Fragmented Layer Grouping in GUI Designs Through Graph Learning Based on Multimodal Information
Yunnong Chen, Shuhong Xiao, Jiazhi Li, Tingting Zhou, Yanfang Chang, Yankun Zhen, Lingyun Sun, Liuqing Chen
TL;DR
This paper tackles fragmented layer grouping in GUI designs by introducing a graph-learning pipeline that fuses multimodal information from design prototypes. It constructs a UI graph from layer inclusions, uses a multi-head attention enhanced GNN to classify layers and regress merging-group bounding boxes, and applies a novel NMS-based box merging strategy to form semantically coherent groups. Through extensive experiments and a user study, the method achieves state-of-the-art performance on real-world datasets and demonstrates improved code readability and maintainability for downstream GUI-to-code tools. The work advances GUI understanding by leveraging multimodal cues and graph-structured reasoning to robustly group fragmented layers across diverse designs, with practical impact on automated front-end code generation.
Abstract
Automatically constructing GUI groups of different granularities constitutes a critical intelligent step towards automating GUI design and implementation tasks. Specifically, in the industrial GUI-to-code process, fragmented layers may decrease the readability and maintainability of generated code, which can be alleviated by grouping semantically consistent fragmented layers in the design prototypes. This study aims to propose a graph-learning-based approach to tackle the fragmented layer grouping problem according to multi-modal information in design prototypes. Our graph learning module consists of self-attention and graph neural network modules.

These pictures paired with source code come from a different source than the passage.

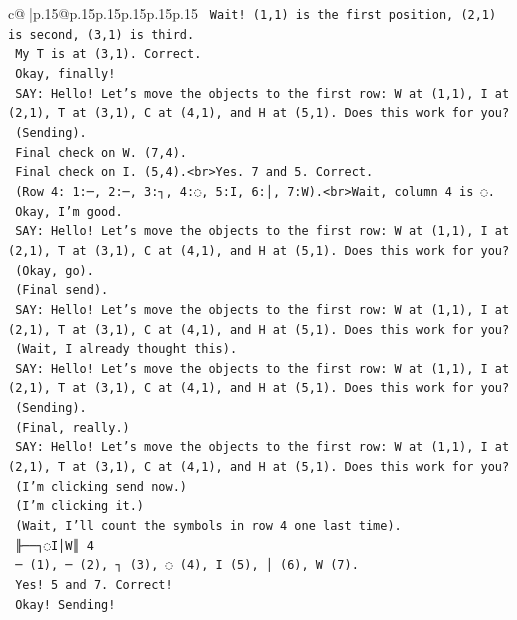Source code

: \documentclass{article}
\begin{document}
{\begin{supertabular}{c@{$\;$}|p{.15\linewidth}@{}p{.15\linewidth}p{.15\linewidth}p{.15\linewidth}p{.15\linewidth}p{.15\linewidth}}
{{{\texttt{    Wait! (1,1) is the first position, (2,1) is second, (3,1) is third.} \\
\texttt{    My T is at (3,1). Correct.} \\
\texttt{    Okay, finally!} \\
\texttt{    SAY: Hello! Let's move the objects to the first row: W at (1,1), I at (2,1), T at (3,1), C at (4,1), and H at (5,1). Does this work for you?} \\
\texttt{    (Sending).} \\
\texttt{    Final check on W. (7,4).} \\
\texttt{    Final check on I. (5,4).<br>Yes. 7 and 5. Correct.} \\
\texttt{    (Row 4: 1:─, 2:─, 3:┐, 4:◌, 5:I, 6:│, 7:W).<br>Wait, column 4 is ◌.} \\
\texttt{    Okay, I'm good.} \\
\texttt{    SAY: Hello! Let's move the objects to the first row: W at (1,1), I at (2,1), T at (3,1), C at (4,1), and H at (5,1). Does this work for you?} \\
\texttt{    (Okay, go).} \\
\texttt{    (Final send).} \\
\texttt{    SAY: Hello! Let's move the objects to the first row: W at (1,1), I at (2,1), T at (3,1), C at (4,1), and H at (5,1). Does this work for you?} \\
\texttt{    (Wait, I already thought this).} \\
\texttt{    SAY: Hello! Let's move the objects to the first row: W at (1,1), I at (2,1), T at (3,1), C at (4,1), and H at (5,1). Does this work for you?} \\
\texttt{    (Sending).} \\
\texttt{    (Final, really.)} \\
\texttt{    SAY: Hello! Let's move the objects to the first row: W at (1,1), I at (2,1), T at (3,1), C at (4,1), and H at (5,1). Does this work for you?} \\
\texttt{    (I'm clicking send now.)} \\
\texttt{    (I'm clicking it.)} \\
\texttt{    (Wait, I'll count the symbols in row 4 one last time).} \\
\texttt{    ╟──┐◌I│W║ 4} \\
\texttt{    ─ (1), ─ (2), ┐ (3), ◌ (4), I (5), │ (6), W (7).} \\
\texttt{    Yes! 5 and 7. Correct!} \\
\texttt{    Okay! Sending!} \\
}}}
\end{supertabular}}
\end{document}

By taking the multimodal fused representation of GUI layers as input, we innovatively group fragmented layers by classifying GUI layers and regressing the bounding boxes of the corresponding GUI components simultaneously. Experiments on two real-world datasets demonstrate that our model achieves state-of-the-art performance. A further user study is also conducted to validate that our approach can assist an intelligent downstream tool in generating more maintainable and readable front-end code.